* **DIRECTIONS FOR THIS TASK**:
Wherever the word "preço" occurs in the lines below, copy the whole line.

* **EXERCISE DATA**:
__________

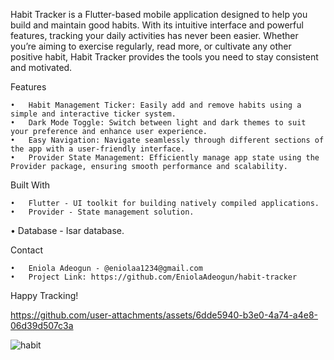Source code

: 

Habit Tracker is a Flutter-based mobile application designed to help you build and maintain good habits. With its intuitive interface and powerful features, tracking your daily activities has never been easier. Whether you’re aiming to exercise regularly, read more, or cultivate any other positive habit, Habit Tracker provides the tools you need to stay consistent and motivated.

Features

	•	Habit Management Ticker: Easily add and remove habits using a simple and interactive ticker system.
	•	Dark Mode Toggle: Switch between light and dark themes to suit your preference and enhance user experience.
	•	Easy Navigation: Navigate seamlessly through different sections of the app with a user-friendly interface.
	•	Provider State Management: Efficiently manage app state using the Provider package, ensuring smooth performance and scalability.

Built With

	•	Flutter - UI toolkit for building natively compiled applications.
	•	Provider - State management solution.
  •	Database - Isar database.

 
Contact

	•	Eniola Adeogun - @eniolaa1234@gmail.com
	•	Project Link: https://github.com/EniolaAdeogun/habit-tracker

Happy Tracking!


https://github.com/user-attachments/assets/6dde5940-b3e0-4a74-a4e8-06d39d507c3a



![habit](https://github.com/user-attachments/assets/e4ce225e-969c-48b0-8de3-e800d57642a1)
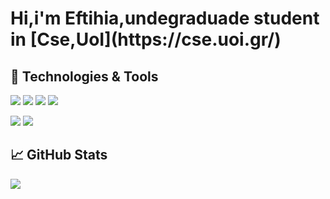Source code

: 
<h1>Hi,i'm Eftihia,undegraduade student in [Cse,UoI](https://cse.uoi.gr/)</h1>

## 🔧 Technologies & Tools
![](https://img.shields.io/badge/OS-Linux-informational?style=flat&logo=linux&logoColor=white&color=2bbc8a)
[![](https://img.shields.io/badge/Code-Java-D2691E?style=flat&logo=java&logoColor=white)](https://adoptopenjdk.net/)
[![](https://img.shields.io/badge/Code-Python-informational?style=flat&logo=python&logoColor=white&color=2bbc8a)](https://www.python.org/downloads/)
[![](https://img.shields.io/badge/Code-Ruby-informational?style=flat&logo=ruby&logoColor=white&color=yellow)](https://developer.mozilla.org/en-US/docs/Web/Ruby)

[![](https://img.shields.io/badge/Terminal-informational?style=flat&logo=gnu-bash&logoColor=white&color=brightgreen)](https://formulae.brew.sh/formula/terminal)
[![](https://img.shields.io/badge/tools-MySQL-4479A1?logo=mysql&labelColor=grey&logoWidth=20)](https://www.mysql.com/)


## &#x1f4c8; GitHub Stats

<a href="https://github.com/ekiafa">
  <img align="center" src="https://github-readme-stats.vercel.app/api/top-langs/?username=ekiafa&hide=jupyter%20notebook,html&layout=compact&theme=dark"/>
</a>


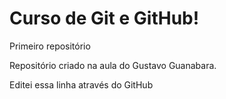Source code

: # Curso de Git e GitHub!
 Primeiro repositório

 Repositório criado na aula do Gustavo Guanabara.

 Editei essa linha através do GitHub
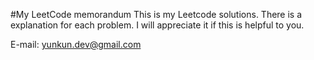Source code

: #My LeetCode memorandum
This is my Leetcode solutions. There is a explanation for each problem.
I will appreciate it if this is helpful to you.

E-mail: yunkun.dev@gmail.com

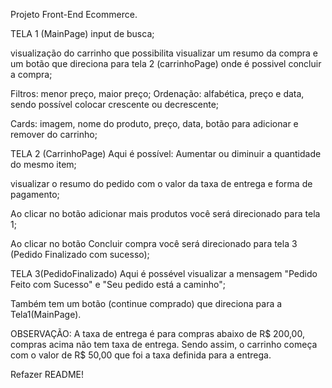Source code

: Projeto Front-End Ecommerce.

TELA 1 (MainPage)
input de busca;

visualização do carrinho que possibilita visualizar um resumo da compra e um botão que direciona para tela 2 (carrinhoPage) onde é possivel concluir a compra;

Filtros: menor preço, maior preço; 
Ordenação: alfabética, preço e data, sendo possível colocar crescente ou decrescente;

Cards: imagem, nome do produto, preço, data, botão para adicionar e remover do carrinho;


TELA 2 (CarrinhoPage)
Aqui é possível:
Aumentar ou diminuir a quantidade do mesmo item;

visualizar o resumo do pedido com o valor da taxa de entrega e forma de pagamento;

Ao clicar no botão adicionar mais produtos você será direcionado para tela 1;

Ao clicar no botão Concluir compra você será direcionado para tela 3 (Pedido Finalizado com sucesso);


TELA 3(PedidoFinalizado)
Aqui é possével visualizar a mensagem "Pedido Feito com Sucesso" e "Seu pedido está a caminho";

Também tem um botão (continue comprado) que direciona para a Tela1(MainPage).


OBSERVAÇÃO:
A taxa de entrega é para compras abaixo de R$ 200,00, compras acima não tem taxa de entrega. Sendo assim, o carrinho começa com o valor de R$ 50,00 que foi a taxa definida para a entrega.

Refazer README!
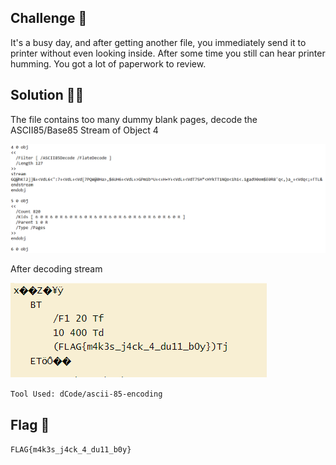 ## Challenge 🧩

It's a busy day, and after getting another file, you immediately send it to printer without even looking inside. After some time you still can hear printer humming. You got a lot of paperwork to review.

## Solution 🕵️‍♂️

The file contains too many dummy blank pages, decode the ASCII85/Base85 Stream of Object 4

![ASCII85 Stream](src/C2_Object_To_Decode.PNG)

After decoding stream

![ASCII85 Stream](src/C2_Flag.PNG)

`Tool Used: dCode/ascii-85-encoding`

## Flag 🚩

`FLAG{m4k3s_j4ck_4_du11_b0y}`
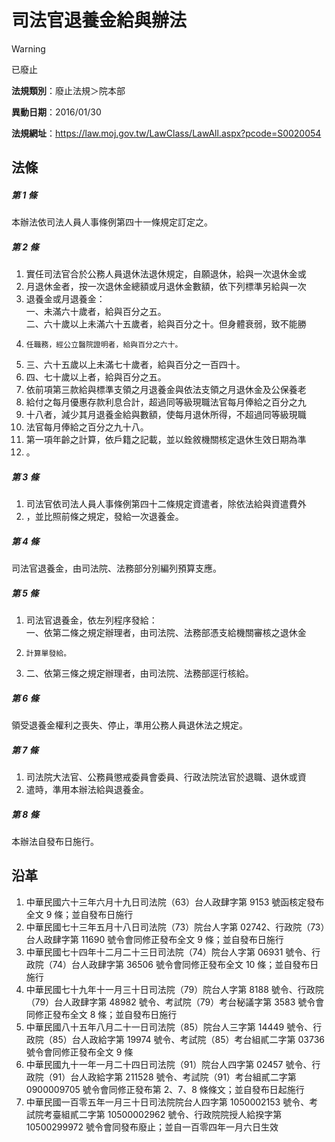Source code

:# 司法官退養金給與辦法


> [!WARNING]
> 已廢止


**法規類別**：廢止法規＞院本部

**異動日期**：2016/01/30  

**法規網址**：https://law.moj.gov.tw/LawClass/LawAll.aspx?pcode=S0020054



## 法條
##### 第 1 條
本辦法依司法人員人事條例第四十一條規定訂定之。

##### 第 2 條
1. 實任司法官合於公務人員退休法退休規定，自願退休，給與一次退休金或
1. 月退休金者，按一次退休金總額或月退休金數額，依下列標準另給與一次
1. 退養金或月退養金：  
一、未滿六十歲者，給與百分之五。  
二、六十歲以上未滿六十五歲者，給與百分之十。但身體衰弱，致不能勝
1.     任職務，經公立醫院證明者，給與百分之六十。
1. 三、六十五歲以上未滿七十歲者，給與百分之一百四十。
1. 四、七十歲以上者，給與百分之五。
1. 依前項第三款給與標準支領之月退養金與依法支領之月退休金及公保養老
1. 給付之每月優惠存款利息合計，超過同等級現職法官每月俸給之百分之九
1. 十八者，減少其月退養金給與數額，使每月退休所得，不超過同等級現職
1. 法官每月俸給之百分之九十八。
1. 第一項年齡之計算，依戶籍之記載，並以銓敘機關核定退休生效日期為準
1. 。

##### 第 3 條
1. 司法官依司法人員人事條例第四十二條規定資遣者，除依法給與資遣費外
1. ，並比照前條之規定，發給一次退養金。

##### 第 4 條
司法官退養金，由司法院、法務部分別編列預算支應。

##### 第 5 條
1. 司法官退養金，依左列程序發給：  
一、依第二條之規定辦理者，由司法院、法務部憑支給機關審核之退休金
1.     計算單發給。
1. 二、依第三條之規定辦理者，由司法院、法務部逕行核給。

##### 第 6 條
領受退養金權利之喪失、停止，準用公務人員退休法之規定。

##### 第 7 條
1. 司法院大法官、公務員懲戒委員會委員、行政法院法官於退職、退休或資
1. 遣時，準用本辦法給與退養金。

##### 第 8 條
本辦法自發布日施行。

## 沿革
1. 中華民國六十三年六月十九日司法院（63）台人政肆字第 9153 號函核定發布全文 9  條；並自發布日施行
1. 中華民國七十三年五月十八日司法院（73）院台人字第 02742、行政院（73）台人政肆字第 11690  號令會同修正發布全文 9  條；並自發布日施行
1. 中華民國七十四年十二月二十三日司法院（74）院台人字第 06931  號令、行政院（74）台人政肆字第 36506  號令會同修正發布全文 10 條；並自發布日施行
1. 中華民國七十九年十一月三十日司法院（79）院台人字第 8188 號令、行政院（79）台人政肆字第 48982  號令、考試院（79）考台秘議字第 3583 號令會同修正發布全文 8  條；並自發布日施行
1. 中華民國八十五年八月二十一日司法院（85）院台人三字第 14449  號令、行政院（85）台人政給字第 19974  號令、考試院（85）考台組貳二字第 03736  號令會同修正發布全文 9  條
1. 中華民國九十一年一月二十四日司法院（91）院台人四字第 02457  號令、行政院（91）台人政給字第 211528 號令、考試院（91）考台組貳二字第 0900009705 號令會同修正發布第 2、7、8  條條文；並自發布日起施行
1. 中華民國一百零五年一月三十日司法院院台人四字第 1050002153 號令、考試院考臺組貳二字第 10500002962  號令、行政院院授人給揆字第10500299972 號令會同發布廢止；並自一百零四年一月六日生效
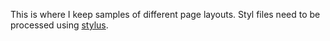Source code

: This is where I keep samples of different page layouts.
Styl files need to be processed using <a href="http://stylus-lang.com/">stylus</a>.
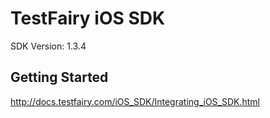 TestFairy iOS SDK
==================================
SDK Version: 1.3.4

Getting Started
----------------------------------
http://docs.testfairy.com/iOS_SDK/Integrating_iOS_SDK.html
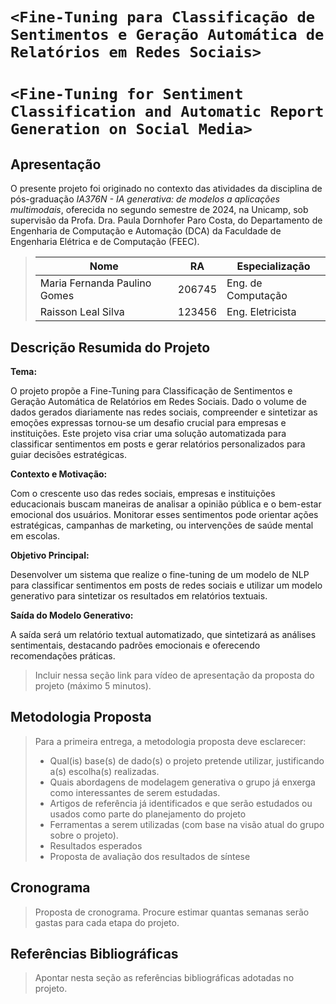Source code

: # `<Fine-Tuning para Classificação de Sentimentos e Geração Automática de Relatórios em Redes Sociais>`
# `<Fine-Tuning for Sentiment Classification and Automatic Report Generation on Social Media>`

## Apresentação

O presente projeto foi originado no contexto das atividades da disciplina de pós-graduação *IA376N - IA generativa: de modelos a aplicações multimodais*, 
oferecida no segundo semestre de 2024, na Unicamp, sob supervisão da Profa. Dra. Paula Dornhofer Paro Costa, do Departamento de Engenharia de Computação e Automação (DCA) da Faculdade de Engenharia Elétrica e de Computação (FEEC).


> |Nome  | RA | Especialização|
> |--|--|--|
> | Maria Fernanda Paulino Gomes | 206745  | Eng. de Computação|
> | Raisson Leal Silva  | 123456  | Eng. Eletricista|



## Descrição Resumida do Projeto

**Tema:**

O projeto propõe a Fine-Tuning para Classificação de Sentimentos e Geração Automática de Relatórios em Redes Sociais. 
Dado o volume de dados gerados diariamente nas redes sociais, compreender e sintetizar as emoções expressas tornou-se um desafio crucial para empresas e instituições. 
Este projeto visa criar uma solução automatizada para classificar sentimentos em posts e gerar relatórios personalizados para guiar decisões estratégicas.

**Contexto e Motivação:**

Com o crescente uso das redes sociais, empresas e instituições educacionais buscam maneiras de analisar a opinião pública e o bem-estar emocional dos usuários. Monitorar esses sentimentos pode orientar ações estratégicas, campanhas de marketing, ou intervenções de saúde mental em escolas.

**Objetivo Principal:**

Desenvolver um sistema que realize o fine-tuning de um modelo de NLP para classificar sentimentos em posts de redes sociais e utilizar um modelo generativo para sintetizar os resultados em relatórios textuais.

**Saída do Modelo Generativo:**

A saída será um relatório textual automatizado, que sintetizará as análises sentimentais, destacando padrões emocionais e oferecendo recomendações práticas.

> Incluir nessa seção link para vídeo de apresentação da proposta do projeto (máximo 5 minutos).

## Metodologia Proposta
> Para a primeira entrega, a metodologia proposta deve esclarecer:
> * Qual(is) base(s) de dado(s) o projeto pretende utilizar, justificando a(s) escolha(s) realizadas.
> * Quais abordagens de modelagem generativa o grupo já enxerga como interessantes de serem estudadas.
> * Artigos de referência já identificados e que serão estudados ou usados como parte do planejamento do projeto
> * Ferramentas a serem utilizadas (com base na visão atual do grupo sobre o projeto).
> * Resultados esperados
> * Proposta de avaliação dos resultados de síntese

## Cronograma
> Proposta de cronograma. Procure estimar quantas semanas serão gastas para cada etapa do projeto.

## Referências Bibliográficas
> Apontar nesta seção as referências bibliográficas adotadas no projeto.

__________

* **RESULT OF THE TASK**:
Filtros: menor preço, maior preço; 
Ordenação: alfabética, preço e data, sendo possível colocar crescente ou decrescente;
Cards: imagem, nome do produto, preço, data, botão para adicionar e remover do carrinho;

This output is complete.